## Brief
Return all lines from the listing below in which the string "join" occurs.

## Provided records
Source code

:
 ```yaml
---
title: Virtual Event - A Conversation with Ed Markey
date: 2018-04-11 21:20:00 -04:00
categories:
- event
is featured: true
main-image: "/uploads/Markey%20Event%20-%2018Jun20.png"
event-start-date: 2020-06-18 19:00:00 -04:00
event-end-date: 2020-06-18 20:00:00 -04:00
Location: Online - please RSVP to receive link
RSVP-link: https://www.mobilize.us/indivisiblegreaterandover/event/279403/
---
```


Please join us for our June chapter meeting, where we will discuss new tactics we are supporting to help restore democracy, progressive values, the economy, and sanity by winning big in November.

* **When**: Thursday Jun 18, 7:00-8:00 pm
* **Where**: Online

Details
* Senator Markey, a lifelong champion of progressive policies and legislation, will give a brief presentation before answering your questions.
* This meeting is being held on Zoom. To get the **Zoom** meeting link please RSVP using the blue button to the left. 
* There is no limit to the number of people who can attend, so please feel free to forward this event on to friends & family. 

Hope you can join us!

## Solution for this problem
Please join us for our June chapter meeting, where we will discuss new tactics we are supporting to help restore democracy, progressive values, the economy, and sanity by winning big in November.
Hope you can join us!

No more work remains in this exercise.